David Cameron, Senior Manager, Research and Development at Toronto District School Board

We have 240,000 kids in the system, around 600 schools – it's a massive system, it moves a ton of people through it year to year.

For us, [coherence] means we're able to somehow deal with the the hierarchical nature of education in a way that helps get at the grounded nature of schooling and teaching. How do you grab information that's innovative in a particular school in the city and use that as part of your knowledge mobilization across a broader set of broader set of schools?

It's always a challenge for us, and the degrees to which we can capture a coherent feel – how you build those kinds of structures and strategies in a way that can be adaptive and flexible based on the kinds of practices and work that schools are doing.

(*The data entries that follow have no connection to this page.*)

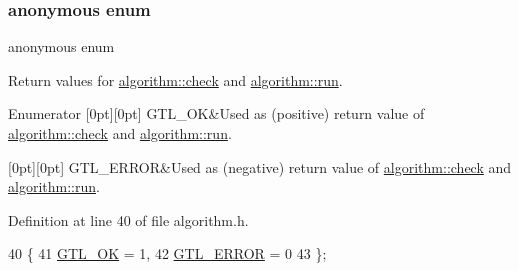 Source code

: \subsubsection{\texorpdfstring{anonymous enum}{anonymous enum}}
{\footnotesize\ttfamily anonymous enum\hspace{0.3cm}{\ttfamily [inherited]}}



Return values for \mbox{\hyperlink{classalgorithm_a76361fb03ad1cf643affc51821e43bed}{algorithm\+::check}} and \mbox{\hyperlink{classalgorithm_a734b189509a8d6b56b65f8ff772d43ca}{algorithm\+::run}}. 

\begin{DoxyEnumFields}{Enumerator}
[0pt][0pt]{}\mbox{\label{classalgorithm_af1a0078e153aa99c24f9bdf0d97f6710a5114c20e4a96a76b5de9f28bf15e282b}} 
G\+T\+L\+\_\+\+OK&Used as (positive) return value of \mbox{\hyperlink{classalgorithm_a76361fb03ad1cf643affc51821e43bed}{algorithm\+::check}} and \mbox{\hyperlink{classalgorithm_a734b189509a8d6b56b65f8ff772d43ca}{algorithm\+::run}}. \\
\hline

[0pt][0pt]{}\mbox{\label{classalgorithm_af1a0078e153aa99c24f9bdf0d97f6710a6fcf574690bbd6cf710837a169510dd7}} 
G\+T\+L\+\_\+\+E\+R\+R\+OR&Used as (negative) return value of \mbox{\hyperlink{classalgorithm_a76361fb03ad1cf643affc51821e43bed}{algorithm\+::check}} and \mbox{\hyperlink{classalgorithm_a734b189509a8d6b56b65f8ff772d43ca}{algorithm\+::run}}. \\
\hline

\end{DoxyEnumFields}


Definition at line 40 of file algorithm.\+h.


\begin{DoxyCode}
40          \{
41     \mbox{\hyperlink{classalgorithm_af1a0078e153aa99c24f9bdf0d97f6710a5114c20e4a96a76b5de9f28bf15e282b}{GTL\_OK}} = 1,
42     \mbox{\hyperlink{classalgorithm_af1a0078e153aa99c24f9bdf0d97f6710a6fcf574690bbd6cf710837a169510dd7}{GTL\_ERROR}} = 0
43     \};
\end{DoxyCode}


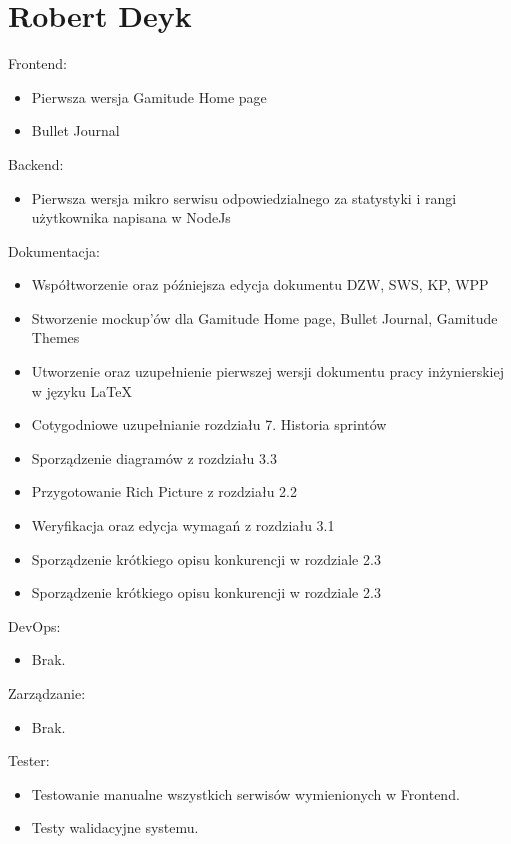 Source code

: \documentclass[a4paper,11pt]{report}
\begin{document}
\section {Robert Deyk}
Frontend:
\begin{itemize}
	\item Pierwsza wersja Gamitude Home page
	\item Bullet Journal
\end{itemize}
Backend:
\begin{itemize}
	\item Pierwsza wersja mikro serwisu odpowiedzialnego za statystyki i rangi użytkownika napisana w NodeJs
\end{itemize}
Dokumentacja:
\begin{itemize}
	\item Współtworzenie oraz późniejsza edycja dokumentu DZW, SWS, KP, WPP
	\item Stworzenie mockup'ów dla Gamitude Home page, Bullet Journal, Gamitude Themes
	\item Utworzenie oraz uzupełnienie pierwszej wersji dokumentu pracy inżynierskiej w języku LaTeX
	\item Cotygodniowe uzupełnianie rozdziału 7. Historia sprintów
	\item Sporządzenie diagramów z rozdziału 3.3
	\item Przygotowanie Rich Picture z rozdziału 2.2
	\item Weryfikacja oraz edycja wymagań z rozdziału 3.1
	\item Sporządzenie krótkiego opisu konkurencji w rozdziale 2.3
	\item Sporządzenie krótkiego opisu konkurencji w rozdziale 2.3
\end{itemize}
DevOps:
\begin{itemize}
	\item Brak.
\end{itemize}
Zarządzanie:
\begin{itemize}
	\item Brak.
\end{itemize}
Tester:
\begin{itemize}
	\item Testowanie manualne wszystkich serwisów wymienionych w Frontend.
	\item Testy walidacyjne systemu.
\end{itemize}
\end{document}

Bernadette Smith, Superintendent, Innovation and International Programs, Peel District School Board

One way we have been creating coherence is by developing a multi-year strategic plan with four distinct goals having to do with student achievement, mental health and well-being, equity and inclusion and community engagement. Within each, priorities are based on the context-specific needs of the populations we serve.

“I have seen a transformation through the way we are articulating ourselves and building that coherency. At our last board meeting last night, a student trustee reflected, “Sitting in these board meetings this year, I truly know what's going on in this board and how dedicated you guys are.’ Out there, we're feeling it, there's things happening but just by setting that pace, it does then translate into that work. So coherence is a big word, and it is very difficult to establish.

As the summit came to a close, the theme of coherence—shared understanding, aligned strategies, and collective purpose—resonated clearly. The panel offered not just perspectives, but a shared commitment to the work ahead. With a renewed mandate for reciprocal partnership, OISE’s Research Partnership and Innovation team is poised to drive meaningful collaborations across education systems—locally and globally.